Try taking a snap inside Sealdah station, chance is the security people will come at you hotfooted to tell you that photography is prohibited there. If you manage to hold on to the photograph you’ve just taken, may be you’d have to shell out some cash as a price for that. This is surprising on 2 counts.
First, if you are unfortunate to have suffered loss of valuables inside the station, you may not probably receive the kind of prompt attention as above in spite of your best efforts. And second, why at all the prohibition when a clever photographer can easily take snaps unnoticed in the din at the station!
Old rules, however irrelevant, die hard, which is why even the nondescript small bridge just outside the Sealdah North station has it plastered on it: Photography is strictly prohibited.
What this means is lesser mortals like me who do not want to be rubbed the wrong way by the law-enforcers will refrain from taking photographs where they’re not ‘permitted’.
But what about those who surreptitiously – and easily at that – take photographs of not only the railway stations but also installations of high security? Is there any mechanism to prevent that? If not then are we not facing the danger fraught with ulterior motives?
These thoughts crossed my mind as I was exploring Wikimapia to locate vital locations in the city. An aerial map of GPO, Lal Dighi and Writers Building comes below followed by pictures of Writers Building and GPO, all sourced from Wikimapia.

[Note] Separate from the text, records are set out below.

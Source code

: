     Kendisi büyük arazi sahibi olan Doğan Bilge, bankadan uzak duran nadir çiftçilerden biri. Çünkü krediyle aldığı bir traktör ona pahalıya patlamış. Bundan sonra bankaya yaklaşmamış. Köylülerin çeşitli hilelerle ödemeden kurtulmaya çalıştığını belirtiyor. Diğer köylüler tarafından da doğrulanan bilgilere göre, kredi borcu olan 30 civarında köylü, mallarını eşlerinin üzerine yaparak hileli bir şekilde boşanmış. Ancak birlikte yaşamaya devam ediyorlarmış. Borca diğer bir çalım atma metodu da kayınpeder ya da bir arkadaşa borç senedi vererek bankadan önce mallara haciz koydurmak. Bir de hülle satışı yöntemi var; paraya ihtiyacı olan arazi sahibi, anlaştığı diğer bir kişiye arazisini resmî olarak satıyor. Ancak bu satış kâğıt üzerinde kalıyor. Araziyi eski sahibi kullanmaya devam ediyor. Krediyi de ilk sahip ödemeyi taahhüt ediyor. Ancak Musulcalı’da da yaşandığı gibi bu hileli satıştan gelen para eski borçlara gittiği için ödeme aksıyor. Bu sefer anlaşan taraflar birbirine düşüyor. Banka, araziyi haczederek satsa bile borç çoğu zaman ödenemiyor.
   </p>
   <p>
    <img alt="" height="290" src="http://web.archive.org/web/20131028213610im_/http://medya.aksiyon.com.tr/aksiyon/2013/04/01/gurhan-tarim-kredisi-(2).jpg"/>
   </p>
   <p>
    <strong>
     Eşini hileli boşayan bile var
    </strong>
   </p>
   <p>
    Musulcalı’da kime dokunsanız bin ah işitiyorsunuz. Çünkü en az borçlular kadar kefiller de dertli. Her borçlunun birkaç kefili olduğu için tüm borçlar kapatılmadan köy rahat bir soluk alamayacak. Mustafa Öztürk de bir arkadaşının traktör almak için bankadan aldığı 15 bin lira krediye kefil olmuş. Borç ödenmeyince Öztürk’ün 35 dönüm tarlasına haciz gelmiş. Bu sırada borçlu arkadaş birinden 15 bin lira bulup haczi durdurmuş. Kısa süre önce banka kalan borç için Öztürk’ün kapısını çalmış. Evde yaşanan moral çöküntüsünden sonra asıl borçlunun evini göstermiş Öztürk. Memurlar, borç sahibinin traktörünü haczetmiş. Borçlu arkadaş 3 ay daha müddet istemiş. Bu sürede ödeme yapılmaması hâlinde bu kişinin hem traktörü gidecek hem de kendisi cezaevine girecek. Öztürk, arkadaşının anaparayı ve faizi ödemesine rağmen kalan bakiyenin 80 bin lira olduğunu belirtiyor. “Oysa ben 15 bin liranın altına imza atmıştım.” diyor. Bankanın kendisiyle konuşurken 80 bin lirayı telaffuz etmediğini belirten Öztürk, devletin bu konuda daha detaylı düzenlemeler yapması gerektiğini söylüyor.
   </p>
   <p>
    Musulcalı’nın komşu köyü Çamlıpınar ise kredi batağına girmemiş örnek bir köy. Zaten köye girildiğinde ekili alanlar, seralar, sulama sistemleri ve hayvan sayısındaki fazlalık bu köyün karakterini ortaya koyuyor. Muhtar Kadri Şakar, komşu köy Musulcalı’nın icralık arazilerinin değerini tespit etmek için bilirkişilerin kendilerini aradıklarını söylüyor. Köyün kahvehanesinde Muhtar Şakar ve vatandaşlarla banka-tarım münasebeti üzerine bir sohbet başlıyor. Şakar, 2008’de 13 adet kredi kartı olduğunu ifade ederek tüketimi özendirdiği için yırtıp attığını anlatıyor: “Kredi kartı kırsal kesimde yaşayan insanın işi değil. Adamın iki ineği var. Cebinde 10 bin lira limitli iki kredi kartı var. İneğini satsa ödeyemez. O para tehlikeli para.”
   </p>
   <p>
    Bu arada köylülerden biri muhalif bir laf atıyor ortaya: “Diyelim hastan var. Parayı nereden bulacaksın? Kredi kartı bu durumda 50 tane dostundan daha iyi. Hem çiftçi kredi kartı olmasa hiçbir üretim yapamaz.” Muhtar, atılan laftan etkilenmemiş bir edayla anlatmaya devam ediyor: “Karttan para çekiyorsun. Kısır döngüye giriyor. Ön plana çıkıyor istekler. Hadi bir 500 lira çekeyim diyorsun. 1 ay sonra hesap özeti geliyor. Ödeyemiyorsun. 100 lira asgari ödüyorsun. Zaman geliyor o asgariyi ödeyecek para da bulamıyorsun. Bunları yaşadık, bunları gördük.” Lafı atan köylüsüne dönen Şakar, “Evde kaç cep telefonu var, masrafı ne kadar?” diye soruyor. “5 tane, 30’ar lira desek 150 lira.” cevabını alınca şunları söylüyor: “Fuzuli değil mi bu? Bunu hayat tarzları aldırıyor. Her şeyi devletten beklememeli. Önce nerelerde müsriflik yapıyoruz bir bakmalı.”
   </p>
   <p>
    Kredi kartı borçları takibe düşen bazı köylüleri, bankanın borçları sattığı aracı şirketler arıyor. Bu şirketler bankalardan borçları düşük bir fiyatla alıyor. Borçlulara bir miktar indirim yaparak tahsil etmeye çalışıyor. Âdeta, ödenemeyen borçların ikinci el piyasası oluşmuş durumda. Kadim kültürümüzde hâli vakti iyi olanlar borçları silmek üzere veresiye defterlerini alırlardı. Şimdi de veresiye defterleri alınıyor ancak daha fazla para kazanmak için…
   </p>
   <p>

As I show you the images, let me say I’m not naïve. I know any number of pictures of these places is available on the net – just search Google Images. But then, so are the pictures of White House that houses the world’s most powerful man of whom there are countless enemies.
As far as I know, there is no such thing as ‘photography is prohibited’ outside White House where tourists throng to see for themselves the ultimate seat of power (see White House Tours).